*** Block opens ***
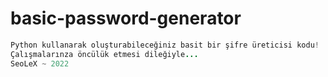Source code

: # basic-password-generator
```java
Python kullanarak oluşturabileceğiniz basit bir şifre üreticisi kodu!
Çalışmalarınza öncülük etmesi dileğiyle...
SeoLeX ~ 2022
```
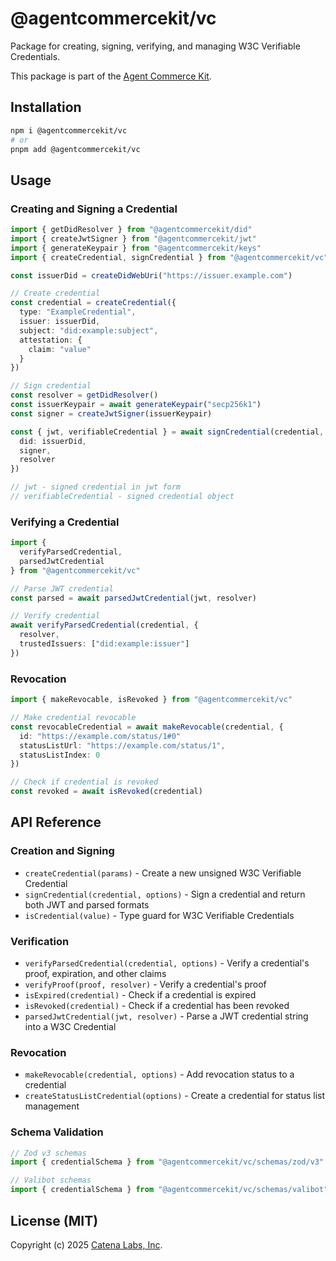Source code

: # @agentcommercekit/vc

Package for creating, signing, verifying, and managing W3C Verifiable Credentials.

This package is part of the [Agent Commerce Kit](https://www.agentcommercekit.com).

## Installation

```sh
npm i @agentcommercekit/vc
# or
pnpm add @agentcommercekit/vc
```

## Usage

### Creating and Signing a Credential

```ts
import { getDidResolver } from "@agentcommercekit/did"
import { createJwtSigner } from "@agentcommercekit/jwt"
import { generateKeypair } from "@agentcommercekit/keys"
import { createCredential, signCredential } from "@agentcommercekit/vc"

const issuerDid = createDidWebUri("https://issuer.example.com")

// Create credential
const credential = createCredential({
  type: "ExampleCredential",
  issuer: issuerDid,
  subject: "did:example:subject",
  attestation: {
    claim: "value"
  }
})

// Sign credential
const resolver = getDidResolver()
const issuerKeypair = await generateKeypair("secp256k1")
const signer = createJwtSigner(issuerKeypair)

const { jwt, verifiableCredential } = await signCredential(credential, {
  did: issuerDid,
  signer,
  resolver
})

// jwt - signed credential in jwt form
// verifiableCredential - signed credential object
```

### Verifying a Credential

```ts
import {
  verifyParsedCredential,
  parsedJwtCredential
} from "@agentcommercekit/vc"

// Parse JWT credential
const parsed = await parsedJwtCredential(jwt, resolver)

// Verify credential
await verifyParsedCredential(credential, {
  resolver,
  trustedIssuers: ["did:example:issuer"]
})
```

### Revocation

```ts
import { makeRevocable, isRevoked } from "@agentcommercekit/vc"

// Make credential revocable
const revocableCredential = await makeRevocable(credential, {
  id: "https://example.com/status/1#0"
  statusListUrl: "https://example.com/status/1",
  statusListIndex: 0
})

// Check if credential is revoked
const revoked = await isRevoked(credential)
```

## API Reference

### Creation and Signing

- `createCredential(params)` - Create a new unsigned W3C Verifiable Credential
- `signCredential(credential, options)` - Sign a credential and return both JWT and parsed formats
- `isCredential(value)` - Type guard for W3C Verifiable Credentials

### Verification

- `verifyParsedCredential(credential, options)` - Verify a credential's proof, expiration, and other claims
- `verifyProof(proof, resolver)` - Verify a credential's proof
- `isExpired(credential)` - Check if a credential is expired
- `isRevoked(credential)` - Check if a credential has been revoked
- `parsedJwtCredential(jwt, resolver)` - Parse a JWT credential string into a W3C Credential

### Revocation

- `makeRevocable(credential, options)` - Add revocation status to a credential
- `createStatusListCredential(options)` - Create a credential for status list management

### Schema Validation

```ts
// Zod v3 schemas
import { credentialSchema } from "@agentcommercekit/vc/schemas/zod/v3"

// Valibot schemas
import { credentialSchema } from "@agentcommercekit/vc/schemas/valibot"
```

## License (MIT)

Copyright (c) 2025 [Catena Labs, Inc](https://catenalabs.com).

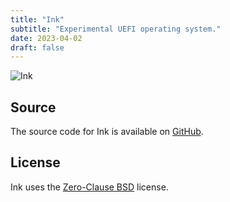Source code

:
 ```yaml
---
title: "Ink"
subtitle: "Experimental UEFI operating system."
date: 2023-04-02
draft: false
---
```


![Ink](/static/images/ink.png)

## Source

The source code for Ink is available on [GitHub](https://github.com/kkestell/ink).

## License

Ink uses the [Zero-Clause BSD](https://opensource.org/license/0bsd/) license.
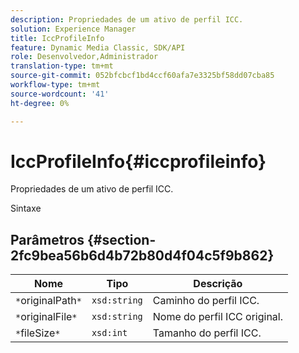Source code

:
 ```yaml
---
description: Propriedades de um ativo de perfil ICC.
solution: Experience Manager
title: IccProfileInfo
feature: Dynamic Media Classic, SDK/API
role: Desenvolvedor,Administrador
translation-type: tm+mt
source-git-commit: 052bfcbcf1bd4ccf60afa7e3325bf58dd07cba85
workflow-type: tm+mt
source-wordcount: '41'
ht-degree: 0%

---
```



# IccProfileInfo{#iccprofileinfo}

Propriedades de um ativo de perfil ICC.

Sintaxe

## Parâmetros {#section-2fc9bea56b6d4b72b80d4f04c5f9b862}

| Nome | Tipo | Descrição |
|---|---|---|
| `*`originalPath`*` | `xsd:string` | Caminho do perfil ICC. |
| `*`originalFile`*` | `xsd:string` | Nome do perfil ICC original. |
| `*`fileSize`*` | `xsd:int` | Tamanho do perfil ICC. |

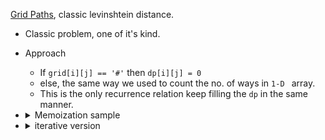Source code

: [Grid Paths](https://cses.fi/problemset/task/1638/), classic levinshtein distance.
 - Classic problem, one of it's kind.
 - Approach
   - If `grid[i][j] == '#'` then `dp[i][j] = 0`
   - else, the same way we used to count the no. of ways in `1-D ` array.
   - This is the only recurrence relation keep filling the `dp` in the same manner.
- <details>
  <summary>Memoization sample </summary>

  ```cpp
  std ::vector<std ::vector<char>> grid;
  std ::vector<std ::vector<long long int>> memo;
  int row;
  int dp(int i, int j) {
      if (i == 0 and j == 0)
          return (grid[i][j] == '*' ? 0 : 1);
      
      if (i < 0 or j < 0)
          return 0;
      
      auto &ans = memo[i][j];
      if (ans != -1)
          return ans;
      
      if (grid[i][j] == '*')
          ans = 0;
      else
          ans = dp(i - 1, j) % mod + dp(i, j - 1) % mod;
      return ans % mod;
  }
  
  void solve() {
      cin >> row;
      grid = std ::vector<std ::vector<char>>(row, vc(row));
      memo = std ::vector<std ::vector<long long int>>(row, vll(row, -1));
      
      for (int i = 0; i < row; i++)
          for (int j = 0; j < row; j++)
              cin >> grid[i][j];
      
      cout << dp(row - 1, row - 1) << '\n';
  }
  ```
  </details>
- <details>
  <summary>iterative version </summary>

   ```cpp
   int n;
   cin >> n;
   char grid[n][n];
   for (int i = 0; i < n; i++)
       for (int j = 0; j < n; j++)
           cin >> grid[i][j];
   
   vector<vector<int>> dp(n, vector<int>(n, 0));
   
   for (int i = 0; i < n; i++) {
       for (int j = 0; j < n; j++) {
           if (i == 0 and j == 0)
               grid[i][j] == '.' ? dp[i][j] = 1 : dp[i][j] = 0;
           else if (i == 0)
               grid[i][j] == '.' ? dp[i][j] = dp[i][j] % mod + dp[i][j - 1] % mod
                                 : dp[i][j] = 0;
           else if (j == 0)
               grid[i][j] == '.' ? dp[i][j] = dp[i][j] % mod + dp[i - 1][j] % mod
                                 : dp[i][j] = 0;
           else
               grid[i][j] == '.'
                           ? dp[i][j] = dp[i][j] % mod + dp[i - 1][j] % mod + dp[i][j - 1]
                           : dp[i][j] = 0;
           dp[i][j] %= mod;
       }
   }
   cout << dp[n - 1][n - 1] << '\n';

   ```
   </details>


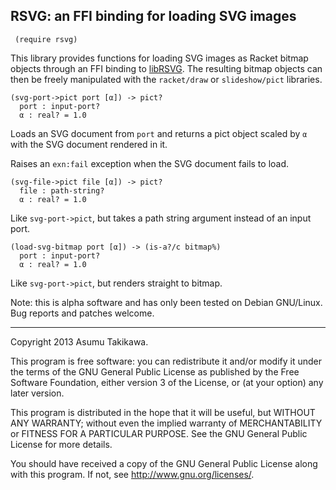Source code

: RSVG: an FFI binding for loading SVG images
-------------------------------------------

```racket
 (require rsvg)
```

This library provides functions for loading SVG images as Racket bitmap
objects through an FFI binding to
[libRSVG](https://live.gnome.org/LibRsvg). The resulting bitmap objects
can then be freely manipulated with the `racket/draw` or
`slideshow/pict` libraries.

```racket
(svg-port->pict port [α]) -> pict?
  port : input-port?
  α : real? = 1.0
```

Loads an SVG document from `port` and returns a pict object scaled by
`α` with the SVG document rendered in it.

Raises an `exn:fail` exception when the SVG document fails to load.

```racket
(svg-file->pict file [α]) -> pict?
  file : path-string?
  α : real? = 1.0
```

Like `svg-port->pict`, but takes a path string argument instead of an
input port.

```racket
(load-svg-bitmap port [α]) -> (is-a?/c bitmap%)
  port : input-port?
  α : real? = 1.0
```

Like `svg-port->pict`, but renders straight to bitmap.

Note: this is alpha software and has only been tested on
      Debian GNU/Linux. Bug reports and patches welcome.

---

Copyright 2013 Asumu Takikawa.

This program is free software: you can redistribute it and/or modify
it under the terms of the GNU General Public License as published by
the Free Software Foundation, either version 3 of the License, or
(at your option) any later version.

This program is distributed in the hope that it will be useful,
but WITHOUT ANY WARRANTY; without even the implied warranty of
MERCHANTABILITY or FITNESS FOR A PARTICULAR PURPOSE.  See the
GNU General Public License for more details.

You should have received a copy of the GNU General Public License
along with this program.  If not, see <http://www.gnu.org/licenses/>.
*** Block closes ***
All lines that contain the word "ativo" must be copied from the records above.

RESPONSE AREA:
description: Propriedades de um ativo de perfil ICC.
Propriedades de um ativo de perfil ICC.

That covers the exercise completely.